Background — Repeat antinuclear antibody (ANA) testing may be unnecessary, potentially harmful and costly. Our aim was to assess the frequency and correlates of repeat ANA testing in Ontario.
Methods — We performed a retrospective descriptive study identifying ANA tests performed over 2008–2015 among adults within the Ontario Laboratories Information System. Our primary outcome was any ANA test performed within 1 year of a previous ANA test. Our secondary outcome was any repeat test after a previous positive result. Repeat testing overall (regardless of who performed the previous test) and repeat testing by the same provider who performed the previous test were determined separately. We assessed correlates of repeat testing (e.g., patient and physician characteristics) and of repeat testing after a positive result using separate logistic regression models by means of generalized estimating equations to account for clustering of repeat testing within patients and within physician practices.

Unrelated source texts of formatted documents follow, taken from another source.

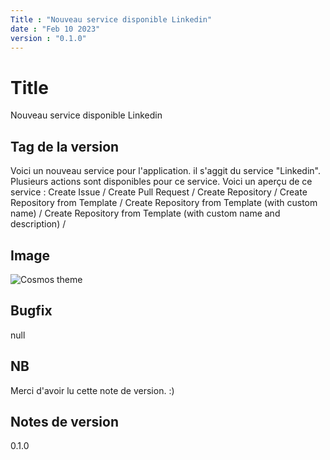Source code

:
 ```yaml
---
Title : "Nouveau service disponible Linkedin"
date : "Feb 10 2023"
version : "0.1.0"
---
```


# Title
Nouveau service disponible Linkedin

## Tag de la version
Voici un nouveau service pour l'application. il s'aggit du service "Linkedin". Plusieurs actions sont disponibles pour ce service. Voici un aperçu de ce service : Create Issue / Create Pull Request / Create Repository / Create Repository from Template / Create Repository from Template (with custom name) / Create Repository from Template (with custom name and description) /

## Image
![Cosmos theme](null)

## Bugfix
null

## NB
Merci d'avoir lu cette note de version. :)

## Notes de version
0.1.0




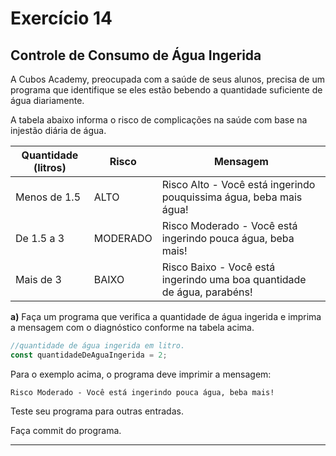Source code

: # Exercício 14

## Controle de Consumo de Água Ingerida

A Cubos Academy, preocupada com a saúde de seus alunos, precisa de um programa que identifique se eles estão bebendo a quantidade suficiente de água diariamente.

A tabela abaixo informa o risco de complicações na saúde com base na injestão diária de água.

| Quantidade (litros) | Risco    | Mensagem                                                                |
| ------------------- | -------- | ----------------------------------------------------------------------- |
| Menos de 1.5        | ALTO     | Risco Alto - Você está ingerindo pouquissima água, beba mais água!      |
| De 1.5 a 3          | MODERADO | Risco Moderado - Você está ingerindo pouca água, beba mais!             |
| Mais de 3           | BAIXO    | Risco Baixo - Você está ingerindo uma boa quantidade de água, parabéns! |

**a)** Faça um programa que verifica a quantidade de água ingerida e imprima a mensagem com o diagnóstico conforme na tabela acima.

```javascript
//quantidade de água ingerida em litro.
const quantidadeDeAguaIngerida = 2;
```

Para o exemplo acima, o programa deve imprimir a mensagem:

```
Risco Moderado - Você está ingerindo pouca água, beba mais!
```

Teste seu programa para outras entradas.

Faça commit do programa.

---
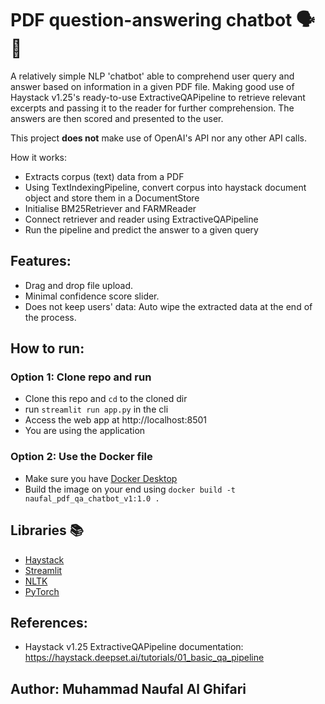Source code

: # PDF question-answering chatbot 🗣️📄
A relatively simple NLP 'chatbot' able to comprehend user query and answer based on information in a given PDF file. Making good use of Haystack v1.25's ready-to-use ExtractiveQAPipeline to retrieve relevant excerpts and passing it to the reader for further comprehension. The answers are then scored and presented to the user.

This project **does not** make use of OpenAI's API nor any other API calls.

How it works:
- Extracts corpus (text) data from a PDF
- Using TextIndexingPipeline, convert corpus into haystack document object and store them in a DocumentStore
- Initialise BM25Retriever and FARMReader
- Connect retriever and reader using ExtractiveQAPipeline
- Run the pipeline and predict the answer to a given query

## Features:
- Drag and drop file upload.
- Minimal confidence score slider.
- Does not keep users' data: Auto wipe the extracted data at the end of the process.

## How to run:
### Option 1: Clone repo and run
- Clone this repo and ```cd``` to the cloned dir
- run ```streamlit run app.py``` in the cli
- Access the web app at http://localhost:8501
- You are using the application

### Option 2: Use the Docker file
- Make sure you have [Docker Desktop](https://www.docker.com/products/docker-desktop/)
- Build the image on your end using ```docker build -t naufal_pdf_qa_chatbot_v1:1.0 .```

## Libraries 📚
- [Haystack](https://haystack.deepset.ai/)
- [Streamlit](https://streamlit.io/)
- [NLTK](https://www.nltk.org/)
- [PyTorch](https://pytorch.org/)

## References:
- Haystack v1.25 ExtractiveQAPipeline documentation: https://haystack.deepset.ai/tutorials/01_basic_qa_pipeline

## Author: Muhammad Naufal Al Ghifari

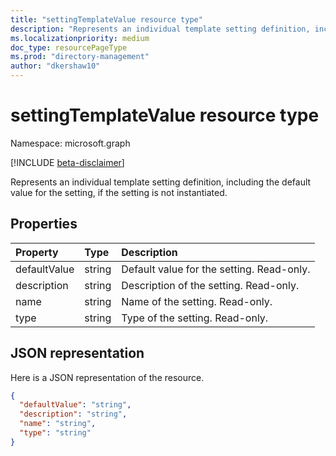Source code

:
 ```yaml
---
title: "settingTemplateValue resource type"
description: "Represents an individual template setting definition, including the default value for the setting, if the setting is not instantiated."
ms.localizationpriority: medium
doc_type: resourcePageType
ms.prod: "directory-management"
author: "dkershaw10"
---
```


# settingTemplateValue resource type

Namespace: microsoft.graph

[!INCLUDE [beta-disclaimer](../../includes/beta-disclaimer.md)]

Represents an individual template setting definition, including the default value for the setting, if the setting is not instantiated.


## Properties
| Property	   | Type	|Description|
|:---------------|:--------|:----------|
|defaultValue|string|Default value for the setting. Read-only.|
|description|string|Description of the setting. Read-only.|
|name|string|Name of the setting. Read-only.|
|type|string|Type of the setting. Read-only.|

## JSON representation

Here is a JSON representation of the resource.

<!-- {
  "blockType": "resource",
  "optionalProperties": [

  ],
  "@odata.type": "microsoft.graph.settingTemplateValue"
}-->

```json
{
  "defaultValue": "string",
  "description": "string",
  "name": "string",
  "type": "string"
}

```

<!-- uuid: 8fcb5dbc-d5aa-4681-8e31-b001d5168d79
2015-10-25 14:57:30 UTC -->
<!--
{
  "type": "#page.annotation",
  "description": "settingTemplateValue resource",
  "keywords": "",
  "section": "documentation",
  "tocPath": "",
  "suppressions": []
}
-->


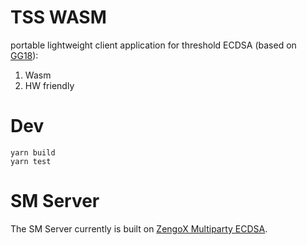 # TSS WASM
portable lightweight client application for threshold ECDSA (based on [GG18](https://eprint.iacr.org/2019/114.pdf)): 
1) Wasm
2) HW friendly

# Dev

```
yarn build
yarn test
```

# SM Server
The SM Server currently is built on [ZengoX Multiparty ECDSA](https://github.com/ZenGo-X/multi-party-ecdsa/blob/master/examples/gg18_sm_manager.rs).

Results — In total, 587 357 ANA tests were performed in 437 966 patients over the study period, of which 126 322 (21.5%) gave a positive result and 164 913 (28.1%) were repeat tests. Family physicians ordered 358 422 tests (61.0%), and rheumatologists ordered 65 071 tests (11.1%). Of the repeat tests, 82 332 (49.9%) were ordered within 12 months of the previous test. Among the 73 961 repeat tests ordered by the same practitioner within 12 months, the previous test result was positive for 22 657 (30.6%). A higher proportion of rheumatologists than other physicians ordered repeat tests within 12 months (36.1% v. 11.3%). The most significant correlate of potentially redundant testing was testing among patients with suspected or confirmed connective tissue disease.
Interpretation — Over a quarter of ANA tests in Ontario were repeat tests; rheumatologists were most likely to order repeat testing. Our findings may be useful to inform quality-improvement initiatives related to the appropriateness of ANA testing.